_What is expected_: Search the data for the string "industrial" and extract every line where it appears.

[Saved entries]
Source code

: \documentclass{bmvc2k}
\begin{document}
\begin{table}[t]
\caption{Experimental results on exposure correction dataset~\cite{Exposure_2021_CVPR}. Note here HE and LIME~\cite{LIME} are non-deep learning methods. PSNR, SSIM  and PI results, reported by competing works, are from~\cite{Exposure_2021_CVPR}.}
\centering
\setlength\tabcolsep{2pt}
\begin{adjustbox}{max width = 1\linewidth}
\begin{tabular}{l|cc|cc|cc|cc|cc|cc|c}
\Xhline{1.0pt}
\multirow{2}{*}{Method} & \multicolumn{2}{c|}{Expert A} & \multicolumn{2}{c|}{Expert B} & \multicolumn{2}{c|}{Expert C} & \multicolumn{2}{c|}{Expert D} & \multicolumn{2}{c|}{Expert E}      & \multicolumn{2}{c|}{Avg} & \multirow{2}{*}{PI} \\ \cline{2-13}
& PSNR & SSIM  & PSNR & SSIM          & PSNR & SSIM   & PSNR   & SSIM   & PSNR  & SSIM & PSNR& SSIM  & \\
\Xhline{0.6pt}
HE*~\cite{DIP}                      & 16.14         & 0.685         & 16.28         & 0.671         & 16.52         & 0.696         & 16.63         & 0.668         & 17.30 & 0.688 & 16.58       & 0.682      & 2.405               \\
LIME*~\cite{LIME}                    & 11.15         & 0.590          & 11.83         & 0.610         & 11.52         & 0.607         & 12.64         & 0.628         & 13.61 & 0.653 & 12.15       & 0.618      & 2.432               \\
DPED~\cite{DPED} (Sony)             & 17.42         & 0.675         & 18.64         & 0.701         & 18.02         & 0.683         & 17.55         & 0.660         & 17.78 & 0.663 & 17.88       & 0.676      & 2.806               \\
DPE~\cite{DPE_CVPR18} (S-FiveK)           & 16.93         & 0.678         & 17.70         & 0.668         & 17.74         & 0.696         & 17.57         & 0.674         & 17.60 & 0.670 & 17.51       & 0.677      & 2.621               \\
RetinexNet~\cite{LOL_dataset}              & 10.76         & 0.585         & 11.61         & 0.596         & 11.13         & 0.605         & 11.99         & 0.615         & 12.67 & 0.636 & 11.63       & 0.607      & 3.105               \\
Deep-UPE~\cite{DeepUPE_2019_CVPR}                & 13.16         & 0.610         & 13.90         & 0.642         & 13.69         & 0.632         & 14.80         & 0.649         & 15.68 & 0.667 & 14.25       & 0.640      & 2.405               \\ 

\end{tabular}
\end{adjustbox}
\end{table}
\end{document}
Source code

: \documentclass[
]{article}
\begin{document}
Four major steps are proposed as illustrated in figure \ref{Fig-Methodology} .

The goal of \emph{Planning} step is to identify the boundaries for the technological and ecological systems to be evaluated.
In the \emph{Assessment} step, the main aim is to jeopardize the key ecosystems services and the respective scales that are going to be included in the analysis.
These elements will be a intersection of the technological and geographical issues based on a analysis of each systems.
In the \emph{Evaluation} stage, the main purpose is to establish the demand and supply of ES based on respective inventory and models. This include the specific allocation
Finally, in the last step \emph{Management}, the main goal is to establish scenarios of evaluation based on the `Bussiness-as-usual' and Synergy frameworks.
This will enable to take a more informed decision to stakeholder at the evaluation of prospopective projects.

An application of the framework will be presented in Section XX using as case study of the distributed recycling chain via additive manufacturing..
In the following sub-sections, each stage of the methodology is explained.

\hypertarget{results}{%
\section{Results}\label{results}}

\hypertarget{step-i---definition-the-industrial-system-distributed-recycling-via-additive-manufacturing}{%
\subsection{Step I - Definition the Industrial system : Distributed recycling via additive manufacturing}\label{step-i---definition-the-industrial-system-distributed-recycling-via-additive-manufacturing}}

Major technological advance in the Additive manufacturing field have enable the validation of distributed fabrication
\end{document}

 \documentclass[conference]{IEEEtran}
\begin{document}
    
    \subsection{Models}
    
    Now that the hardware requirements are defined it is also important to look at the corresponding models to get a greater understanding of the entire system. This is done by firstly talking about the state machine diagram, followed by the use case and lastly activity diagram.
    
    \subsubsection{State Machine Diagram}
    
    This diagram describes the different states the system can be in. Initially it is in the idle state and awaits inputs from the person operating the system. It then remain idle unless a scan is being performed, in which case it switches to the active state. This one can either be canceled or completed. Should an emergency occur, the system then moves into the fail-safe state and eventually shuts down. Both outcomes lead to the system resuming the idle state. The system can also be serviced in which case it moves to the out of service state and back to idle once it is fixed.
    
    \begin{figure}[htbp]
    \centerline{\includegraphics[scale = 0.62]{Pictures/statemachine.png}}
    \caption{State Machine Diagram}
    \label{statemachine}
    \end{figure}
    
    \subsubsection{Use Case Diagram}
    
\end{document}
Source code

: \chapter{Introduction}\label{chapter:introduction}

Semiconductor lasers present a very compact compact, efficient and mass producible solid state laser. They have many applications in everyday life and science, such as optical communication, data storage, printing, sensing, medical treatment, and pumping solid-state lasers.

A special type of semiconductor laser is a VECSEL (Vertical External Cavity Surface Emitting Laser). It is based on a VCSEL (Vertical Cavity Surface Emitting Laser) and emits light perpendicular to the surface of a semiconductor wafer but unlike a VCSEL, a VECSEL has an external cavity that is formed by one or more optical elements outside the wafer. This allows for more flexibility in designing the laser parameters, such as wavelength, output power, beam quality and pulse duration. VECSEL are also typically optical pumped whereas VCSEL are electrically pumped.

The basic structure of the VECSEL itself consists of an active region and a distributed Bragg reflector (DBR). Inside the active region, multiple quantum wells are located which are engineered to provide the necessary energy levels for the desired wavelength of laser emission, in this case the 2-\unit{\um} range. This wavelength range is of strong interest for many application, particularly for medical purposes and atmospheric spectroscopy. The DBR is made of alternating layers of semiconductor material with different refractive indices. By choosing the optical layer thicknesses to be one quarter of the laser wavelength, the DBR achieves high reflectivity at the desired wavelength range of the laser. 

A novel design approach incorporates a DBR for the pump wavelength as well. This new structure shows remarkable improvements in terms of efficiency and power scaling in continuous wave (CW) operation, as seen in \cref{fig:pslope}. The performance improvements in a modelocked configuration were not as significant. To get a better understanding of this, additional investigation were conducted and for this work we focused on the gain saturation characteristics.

_Answer area_:
\hypertarget{step-i---definition-the-industrial-system-distributed-recycling-via-additive-manufacturing}{%
\subsection{Step I - Definition the Industrial system : Distributed recycling via additive manufacturing}\label{step-i---definition-the-industrial-system-distributed-recycling-via-additive-manufacturing}}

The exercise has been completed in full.